If $x \in S$ and $y \in T$, then $y \in S$ and $x \in T$ as well.

Thus $x = y$ from the antisymmetry of $\preceq_S$ or $\preceq T$.

Conclude that $\preceq$ is a total ordering.

To show $\preceq$ is a well-ordering, consider a non-empty set $X \subseteq U$.

Then either:

$X \cap S = \O$

or:

$X \cap T = \O$

or:

$X \cap S$ is non-empty and $X \cap T$ is non-empty.

In the first case, $X \subseteq T$, by Intersection with Complement is Empty iff Subset.

Then $X$ has a smallest element defined by $\preceq_T$.

In the second case, $X \subseteq S$, also by Intersection with Complement is Empty iff Subset.

Then $X$ has a smallest element defined by $\preceq_S$.

In the third case, the smallest element of $X \setminus T$ is an element of $S$.

Thus it precedes any element of $T$ by the definition of $\preceq$.

The smallest element of $X \setminus T$, which is a subset of $S$, is guaranteed to exist by the well-ordering on $S$.

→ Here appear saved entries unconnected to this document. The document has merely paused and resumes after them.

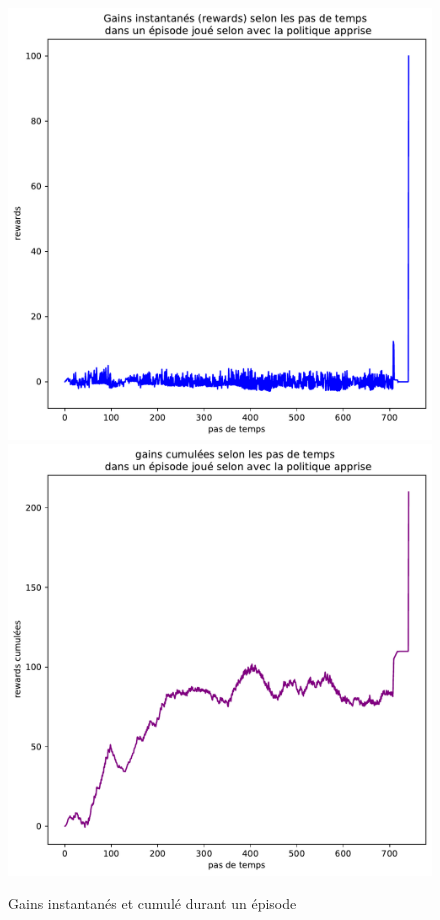 \documentclass[letterpaper,11pt]{article}
\begin{document}
\begin{enumerate}[label=(\alph*)]
\begin{figure}[H]
\begin{center}
\caption{Gains instantanés et cumulé durant un épisode}
\includegraphics[scale=0.45]{gain_par_pas_apres_cv.pdf}\hfill \includegraphics[scale=0.45]{gains_cumules_par_pas_apres_cv.pdf}
\end{center}
\end{figure}

\end{enumerate}
\end{document}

This smallest element is then also the smallest element of $\left({X \setminus T}\right) \cup T = X$.

Thus $\preceq$ is a well-ordering on $S \cup T$.

$\Box$

Consider the mapping:

$k: \struct {T, \preceq_T} \to \struct {U, \preceq}$:
$\map k \alpha = \alpha$

Then $k$ is strictly increasing, by the construction of $\preceq$.

Thus there is a strictly increasing mapping from $T$ to $U$.

From Strictly Increasing Mapping Between Wosets Implies Order Isomorphism, $T$ is order isomorphic to $U$ or an initial segment of $U$.

Let $\II_x$ denote the initial segment in $U$ determined by $x$, according to $k$.

Note that $\II_x = \II_{\map k x}$, because $\map k x = x$.

Suppose $x \in S$.

Then $\II_x \subseteq S$ because $\preceq$ is a well-ordering.

Thus there is an order isomorphism from $T$ to $\II_x$ in $S$.

Suppose $x = \min T$, the smallest element of $T$.

Then every element of $S$ strictly precedes $x$, as $x$ is in $T$.

Also, $x$ precedes every element of $T$, so $\II_x \ne T$.

Thus there is an order isomorphism from $T$ to all of $S$.

Suppose $x \in T$ and $x \ne \min T$.

Then $\II_x$ defines an initial segment in $T$.

Also, every element of $S$ strictly precedes $x$, as $x$ is in $T$.

Thus there is an order isomorphism from an initial segment of $T$ to all of $S$.

The cases are distinct by Well-Ordered Class is not Isomorphic to Initial Segment.